Le son des caméras de vidéosurveillance est d'excellente qualité et non pas déformé et souvent à peine audible comme il devrait l'être. L'effet de réel que l'on pourrait attendre d'une source supposée neutre et plate est également détruit par le fait que la caméra est calée sur les bonnes informations données au bon moment sur la préparation du viol et plus tard sur l'intimidation de B. B. Rush envers Mc Coy.

Les faux reportages télévisés ignorent la règle du contre-champ interdit. On voit mal dans un vrai reportage télévisé, la caméra s'attarder sur le visage de la reporter après la déclaration désespérée et rageuse du père après le massacre de sa famille.

...Pour un vrai désespoir moderne.

Il semble donc que De Palma n'ai pas voulu jouer la carte d'un surcroît de réalité dû au recyclage des nouvelles images. Sans soute a t-il voulu subvertir encore davantage le sous genre du film d'atrocité de guerre qu'il avait déjà abordé avec Outrages, réalisé il y a presque vingt ans. Dans ce film, le gentil soldat Eriksson s'opposait au méchant sergent Tony Meserve responsable du viol et du meurtre d'une jeune vietnamienne. Meserve, interprété par Sean Penn, et la hiérarchie étaient de réels adversaires pour Eriksson. Certes il n'y avait pas de réconciliation entre la brute protectrice et l'intellectuel sentimental comme on avait pu en voir tant dans le film de guerre classique mais, du moins, l'opposition était solide.

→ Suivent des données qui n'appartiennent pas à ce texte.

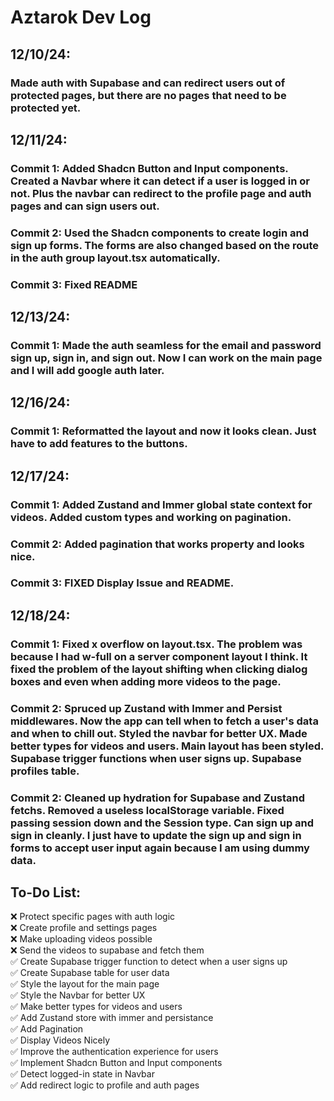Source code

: # Aztarok Dev Log

## 12/10/24:

### Made auth with Supabase and can redirect users out of protected pages, but there are no pages that need to be protected yet.

## 12/11/24:

### Commit 1: Added Shadcn Button and Input components. Created a Navbar where it can detect if a user is logged in or not. Plus the navbar can redirect to the profile page and auth pages and can sign users out.
### Commit 2: Used the Shadcn components to create login and sign up forms. The forms are also changed based on the route in the auth group layout.tsx automatically.
### Commit 3: Fixed README

## 12/13/24:

### Commit 1: Made the auth seamless for the email and password sign up, sign in, and sign out. Now I can work on the main page and I will add google auth later.

## 12/16/24:

### Commit 1: Reformatted the layout and now it looks clean. Just have to add features to the buttons.

## 12/17/24:

### Commit 1: Added Zustand and Immer global state context for videos. Added custom types and working on pagination.
### Commit 2: Added pagination that works property and looks nice.
### Commit 3: FIXED Display Issue and README.

## 12/18/24:

### Commit 1: Fixed x overflow on layout.tsx. The problem was because I had w-full on a server component layout I think. It fixed the problem of the layout shifting when clicking dialog boxes and even when adding more videos to the page.
### Commit 2: Spruced up Zustand with Immer and Persist middlewares. Now the app can tell when to fetch a user's data and when to chill out. Styled the navbar for better UX. Made better types for videos and users. Main layout has been styled. Supabase trigger functions when user signs up. Supabase profiles table.
### Commit 2: Cleaned up hydration for Supabase and Zustand fetchs. Removed a useless localStorage variable. Fixed passing session down and the Session type. Can sign up and sign in cleanly. I just have to update the sign up and sign in forms to accept user input again because I am using dummy data. 

## To-Do List:
❌ Protect specific pages with auth logic\
❌ Create profile and settings pages\
❌ Make uploading videos possible\
❌ Send the videos to supabase and fetch them\
✅ Create Supabase trigger function to detect when a user signs up\
✅ Create Supabase table for user data\
✅ Style the layout for the main page\
✅ Style the Navbar for better UX\
✅ Make better types for videos and users\
✅ Add Zustand store with immer and persistance\
✅ Add Pagination\
✅ Display Videos Nicely\
✅ Improve the authentication experience for users\
✅ Implement Shadcn Button and Input components\
✅ Detect logged-in state in Navbar\
✅ Add redirect logic to profile and auth pages

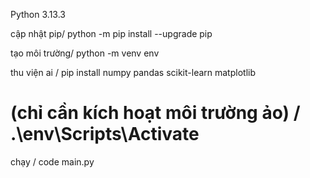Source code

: Python 3.13.3

cập nhật pip/
python -m pip install --upgrade pip

tạo môi trường/
python -m venv env


thu viện ai /
pip install numpy pandas scikit-learn matplotlib


# (chỉ cần kích hoạt môi trường ảo)  /   .\env\Scripts\Activate   

chạy /
code main.py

Ce que décrit aujourd'hui de Palma c'est un monde qui communique sans savoir bien discerner le vrai du faux. Les soldats se pastichent eux-mêmes en se filmant ou en interprétant un curieux happening après la mort de Salazar. B. B. Rush et Reno Flake, déguisés avec des têtes de canards rendent hommage à leur copain. Soudain Flake raconte une scène de son enfance avec son frère qui n'a rien à faire ici. Ce sera le seul moment de vérité capté par le film.